San Francisco is only the 17th-most-populous city in the United States, but its politics are, with all due respect, vastly more consequential than those of Jacksonville, Fla., (12) or Columbus, Ohio (14). These hill-studded 47 square miles are a crucible of American liberalism, not to mention the nerve center of Silicon Valley. It is also a study of brutal contrasts, where homeless men in rags watch self-driving Jaguars navigate past yoga studios.

Today, the city that paved the way on same-sex marriage and cannabis is facing a grueling and unglamorous challenge: how to keep to its progressive ideals while also keeping people safe amid widely available hard drugs, a police force struggling with recruitment, unaffordable housing and — not least of all — a pandemic that has drained so much life from this famously lively city.

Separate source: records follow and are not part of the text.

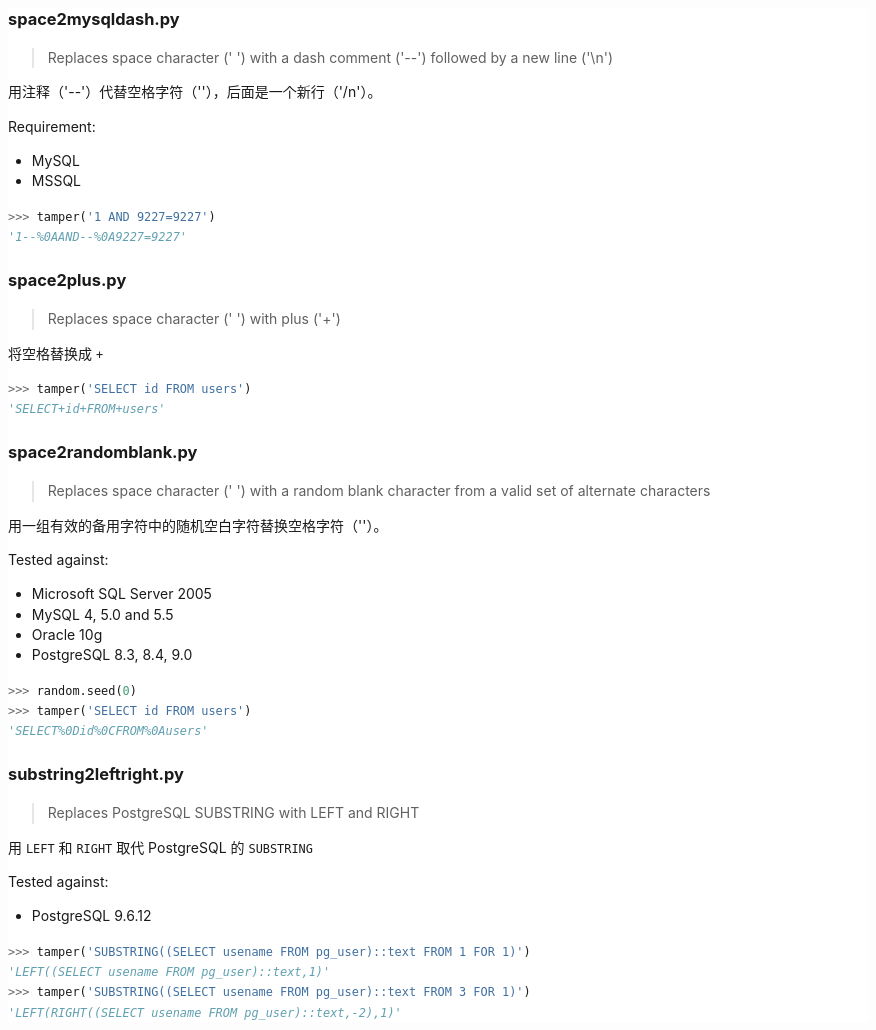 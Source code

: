 ### space2mysqldash.py

> Replaces space character (' ') with a dash comment ('--') followed by a new line ('\n')

用注释（'--'）代替空格字符（''），后面是一个新行（'/n'）。

Requirement:
* MySQL
* MSSQL

```py
>>> tamper('1 AND 9227=9227')
'1--%0AAND--%0A9227=9227'
```

### space2plus.py

> Replaces space character (' ') with plus ('+')

将空格替换成 `+`

```py
>>> tamper('SELECT id FROM users')
'SELECT+id+FROM+users'
```

### space2randomblank.py

> Replaces space character (' ') with a random blank character from a valid set of alternate characters

用一组有效的备用字符中的随机空白字符替换空格字符（''）。

Tested against:
* Microsoft SQL Server 2005
* MySQL 4, 5.0 and 5.5
* Oracle 10g
* PostgreSQL 8.3, 8.4, 9.0

```py
>>> random.seed(0)
>>> tamper('SELECT id FROM users')
'SELECT%0Did%0CFROM%0Ausers'
```

### substring2leftright.py

> Replaces PostgreSQL SUBSTRING with LEFT and RIGHT

用 `LEFT` 和 `RIGHT` 取代 PostgreSQL 的 `SUBSTRING`

Tested against:
* PostgreSQL 9.6.12

```py
>>> tamper('SUBSTRING((SELECT usename FROM pg_user)::text FROM 1 FOR 1)')
'LEFT((SELECT usename FROM pg_user)::text,1)'
>>> tamper('SUBSTRING((SELECT usename FROM pg_user)::text FROM 3 FOR 1)')
'LEFT(RIGHT((SELECT usename FROM pg_user)::text,-2),1)'
```
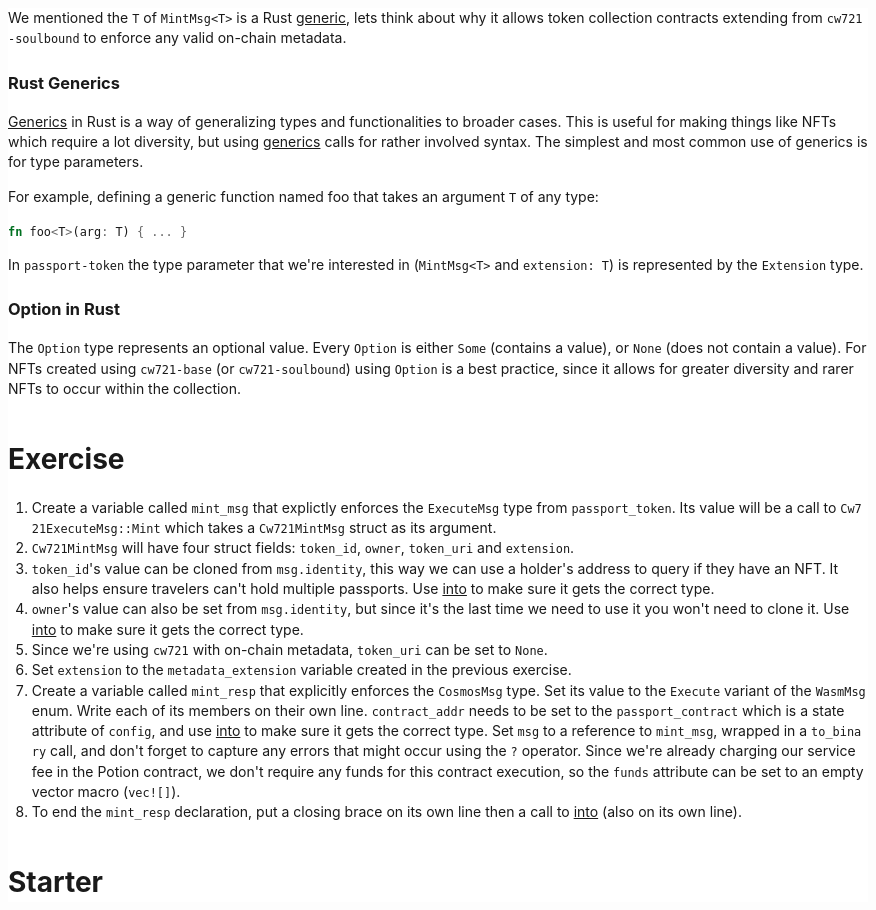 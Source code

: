 We mentioned the `T` of `MintMsg<T>` is a Rust [generic](https://doc.rust-lang.org/rust-by-example/generics.html), lets think about why it allows token collection contracts extending from `cw721-soulbound` to enforce any valid on-chain metadata.

### Rust Generics

[Generics](https://doc.rust-lang.org/rust-by-example/generics.html) in Rust is a way of generalizing types and functionalities to broader cases. This is useful for making things like NFTs which require a lot diversity, but using [generics](https://doc.rust-lang.org/rust-by-example/generics.html) calls for rather involved syntax. The simplest and most common use of generics is for type parameters. 

For example, defining a generic function named foo that takes an argument `T` of any type:
```rs
fn foo<T>(arg: T) { ... }
```

In `passport-token` the type parameter that we're interested in (`MintMsg<T>` and `extension: T`) is represented by the `Extension` type.

### Option in Rust

The `Option` type represents an optional value. Every `Option` is either `Some` (contains a value), or `None` (does not contain a value). For NFTs created using `cw721-base` (or `cw721-soulbound`) using `Option` is a best practice, since it allows for greater diversity and rarer NFTs to occur within the collection.

# Exercise

1. Create a variable called `mint_msg` that explictly enforces the `ExecuteMsg` type from `passport_token`. Its value will be a call to `Cw721ExecuteMsg::Mint` which takes a `Cw721MintMsg` struct as its argument.
2. `Cw721MintMsg` will have four struct fields: `token_id`, `owner`, `token_uri` and `extension`.
3. `token_id`'s value can be cloned from `msg.identity`, this way we can use a holder's address to query if they have an NFT. It also helps ensure travelers can't hold multiple passports. Use [into](https://doc.rust-lang.org/std/convert/trait.Into.html) to make sure it gets the correct type.
4. `owner`'s value can also be set from `msg.identity`, but since it's the last time we need to use it you won't need to clone it. Use [into](https://doc.rust-lang.org/std/convert/trait.Into.html) to make sure it gets the correct type.
5. Since we're using `cw721` with on-chain metadata, `token_uri` can be set to `None`.
6. Set `extension` to the `metadata_extension` variable created in the previous exercise.
7. Create a variable called `mint_resp` that explicitly enforces the `CosmosMsg` type. Set its value to the `Execute` variant of the `WasmMsg` enum. Write each of its members on their own line. `contract_addr` needs to be set to the `passport_contract` which is a state attribute of `config`, and use [into](https://doc.rust-lang.org/std/convert/trait.Into.html) to make sure it gets the correct type. Set `msg` to a reference to `mint_msg`, wrapped in a `to_binary` call, and don't forget to capture any errors that might occur using the `?` operator. Since we're already charging our service fee in the Potion contract, we don't require any funds for this contract execution, so the `funds` attribute can be set to an empty vector macro (`vec![]`).
8. To end the `mint_resp` declaration, put a closing brace on its own line then a call to [into](https://doc.rust-lang.org/std/convert/trait.Into.html) (also on its own line).

# Starter
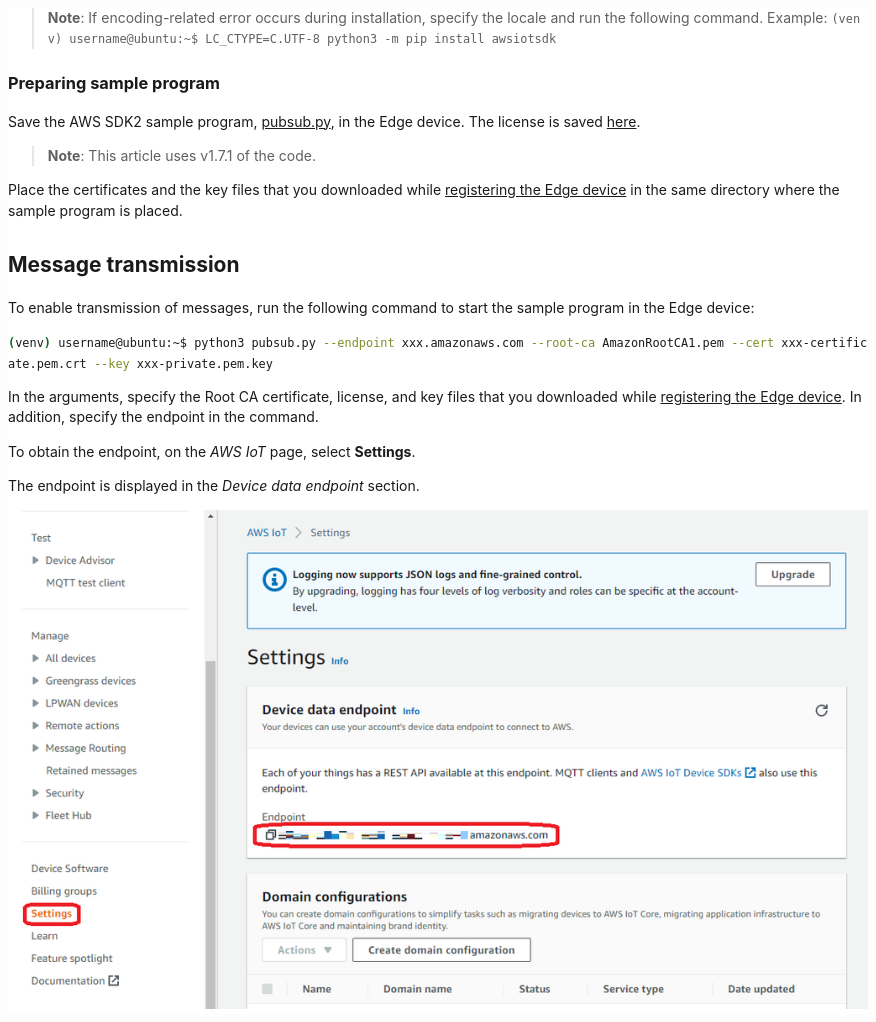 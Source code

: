 >**Note**: If encoding-related error occurs during installation, specify the locale and run the following command.
Example:
`(venv) username@ubuntu:~$ LC_CTYPE=C.UTF-8 python3 -m pip install awsiotsdk`

### Preparing sample program

Save the AWS SDK2 sample program, [pubsub.py](https://github.com/aws/aws-iot-device-sdk-python-v2/blob/v1.7.1/samples/pubsub.py), in the Edge device. The license is saved [here](https://github.com/aws/aws-iot-device-sdk-python-v2/blob/v1.7.1/LICENSE).

>**Note**: This article uses v1.7.1 of the code.

Place the certificates and the key files that you downloaded while [registering the Edge device](#registering-edge-device) in the same directory where the sample program is placed.

## Message transmission

To enable transmission of messages, run the following command to start the sample program in the Edge device:

```bash
(venv) username@ubuntu:~$ python3 pubsub.py --endpoint xxx.amazonaws.com --root-ca AmazonRootCA1.pem --cert xxx-certificate.pem.crt --key xxx-private.pem.key 
```

In the arguments, specify the Root CA certificate, license, and key files that you downloaded while [registering the Edge device](#registering-edge-device). In addition, specify the endpoint in the command.

To obtain the endpoint, on the *AWS IoT* page, select **Settings**.

The endpoint is displayed in the *Device data endpoint* section.

![07_Settings](assets/07_Settings.png)
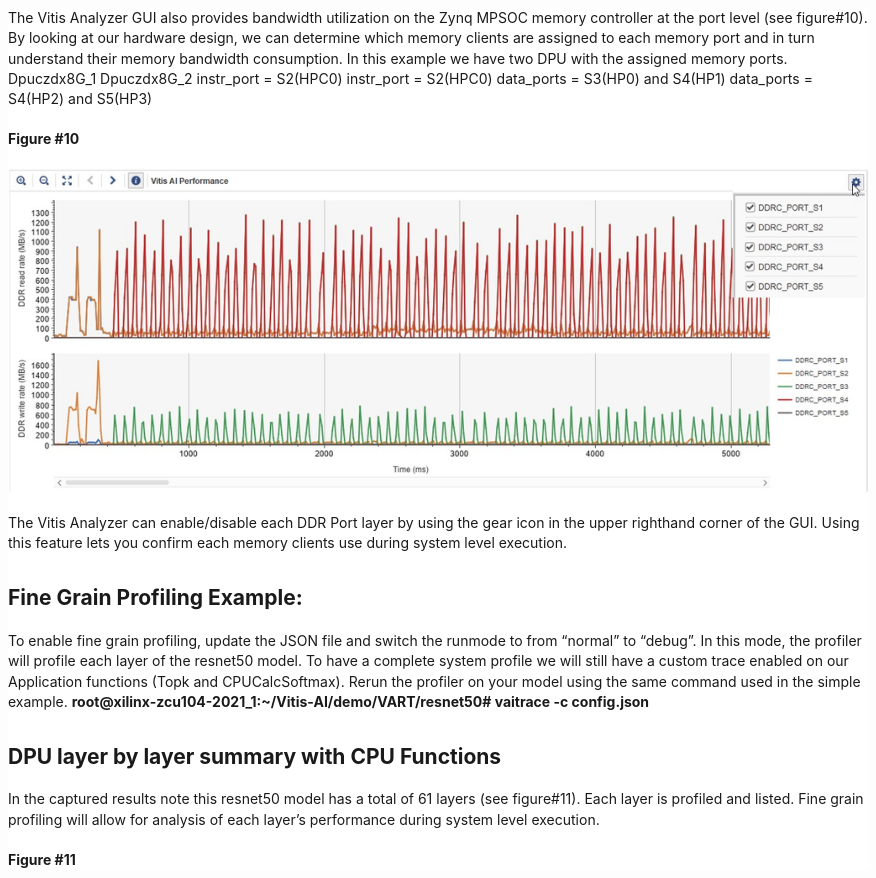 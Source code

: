 The Vitis Analyzer GUI also provides bandwidth utilization on the Zynq MPSOC memory controller at the port level (see figure#10).  By looking at our hardware design, we can determine which memory clients are assigned to each memory port and in turn understand their memory bandwidth consumption.   In this example we have two DPU with the assigned memory ports.  
Dpuczdx8G_1                                                       Dpuczdx8G_2 
instr_port = S2(HPC0)                                             instr_port = S2(HPC0)
data_ports = S3(HP0) and S4(HP1)                                  data_ports = S4(HP2) and S5(HP3)

#### Figure #10


![Figure #10](img/fig10.jpg)   
       

The Vitis Analyzer can enable/disable each DDR Port layer by using the gear icon in the upper righthand corner of the GUI.  Using this feature lets you confirm each memory clients use during system level execution.

## Fine Grain Profiling Example:
To enable fine grain profiling, update the JSON file and switch the runmode to from “normal” to “debug”.  In this mode, the profiler will profile each layer of the resnet50 model.  To have a complete system profile we will still have a custom trace enabled on our Application functions (Topk and CPUCalcSoftmax).
Rerun the profiler on your model using the same command used in the simple example.
**root@xilinx-zcu104-2021_1:~/Vitis-AI/demo/VART/resnet50# vaitrace -c config.json**

## DPU layer by layer summary with CPU Functions
In the captured results note this resnet50 model has a total of 61 layers (see figure#11).   Each layer is profiled and listed.  Fine grain profiling will allow for analysis of each layer’s performance during system level execution.   

#### Figure #11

Even though crime has not increased in many categories, burglaries have soared and the mood in the city is markedly dour. And while population decline has been pronounced across all of California, it has been “particularly severe,” as the Wall Street Journal put it, in the greater San Francisco Bay Area, with new arrivals nearly halving in 2020 and departures jumping by 21 percent.

Staving off doom is the work of Mayor London Breed, who recently launched a law-and-order crusade, forsaking (at least rhetorically) progressive commitments in order to acknowledge the grim reality of drug addiction, crime and general disorder. Breed attained instant celebrity —as well as some plaudits from the conservative press, which celebrates San Francisco about as often as it celebrates vegan butcher shops.

“Something’s got to give,” Breed told Yahoo News in a recent interview in her City Hall offices. “Something has got to change.”

The conflict between progressives and moderate Democrats here is over how to reconcile social justice goals with the despair evident within 30 seconds of setting foot on the downtown thoroughfare of Market Street, where drug users make little effort to hide pipes or syringes and the stench of human waste comes in waves. Drug dealers seemingly operate with impunity. The homeless huddle in the doorways of shuttered businesses, their bodies often riddled with sores and scabs.

Progressives see this, of course, but they have long said that simply arresting people in the throes of dependency or psychiatric distress is neither effective nor humane policy, as they will inevitably wind up back on the streets. Criminal justice reformers blame decades of disinvestment in mental health care and other support services for these social problems. They say that more spending, done smartly, will reclaim the streets while freeing cops to handle more serious crimes.

Reformers have also called for more affordable housing, a dire necessity in this city where an average apartment costs $3,200 per month. Many advocates for the homeless —of whom there are about 8,000 in this city of 875,000 —believe in a “housing first” approach that gets people into apartment units before trying to help them in other ways.

“Solving the homelessness crisis will take resources and a commitment to house everyone — and then the ability to match services to the need,” Margot Kushel of the Benioff Homelessness and Housing Initiative recently told the San Francisco Examiner.

Voters across California, however, are acutely concerned about homelessness and crime as quality of life issues — and those concerns are rising. Breed has tried to fast-track housing for the homeless, only to be stymied by the city’s board of supervisors.

I get that people struggle with mental illness. I get that people struggle with addiction,” Breed said. There was compassion in her voice, but also irritation, of the kind Democrats sometimes fear showing when it comes to social ills. “We need to start looking at the problem differently.”

In addition to declaring a state of emergency in the Tenderloin, a downtown neighborhood where the city’s problems are most poignantly visible, she has pushed for more surveillance cameras across the city, tighter control of street vendors (many of whom, her office says, sell stolen goods for drugs) and expedited hiring of health workers — 200 of whom are being dispatched to the Tenderloin — who can work with other agencies on street-level outreach.

An official at her office added that Breed has been “frustrated” by the difficulty of recruiting police officers, in what has proved to be yet another challenge to her vision for the city. Still, he remained confident that conditions on the streets would begin to change. They have to, if Breed wants to remain in office.

Critics worry that despite talk of social services and references to San Francisco’s culture of compassion, Breed will ultimately give license to a police department that has faced accusations of racism, brutality and outright inattention to the plight of ordinary San Franciscans.

Several city supervisors have opposed her plan for the Tenderloin, as has progressive District Attorney Chesa Boudin, with whom Breed has a tense relationship. “Jailing people who have mental health struggles, putting [those] who are vending hot dogs and other people in cages will not solve this problem,” he said at the time. “They are not the only options available to us.”

Breed’s options are limited because, very simply, she can only do so much within the powers of her office. The city supervisors are to her left, as is California Attorney General Rob Bonta. A natural ally is Gov. Gavin Newsom, a former San Francisco mayor with rumored ambitions to run for president. But it is not clear how much he can do, either.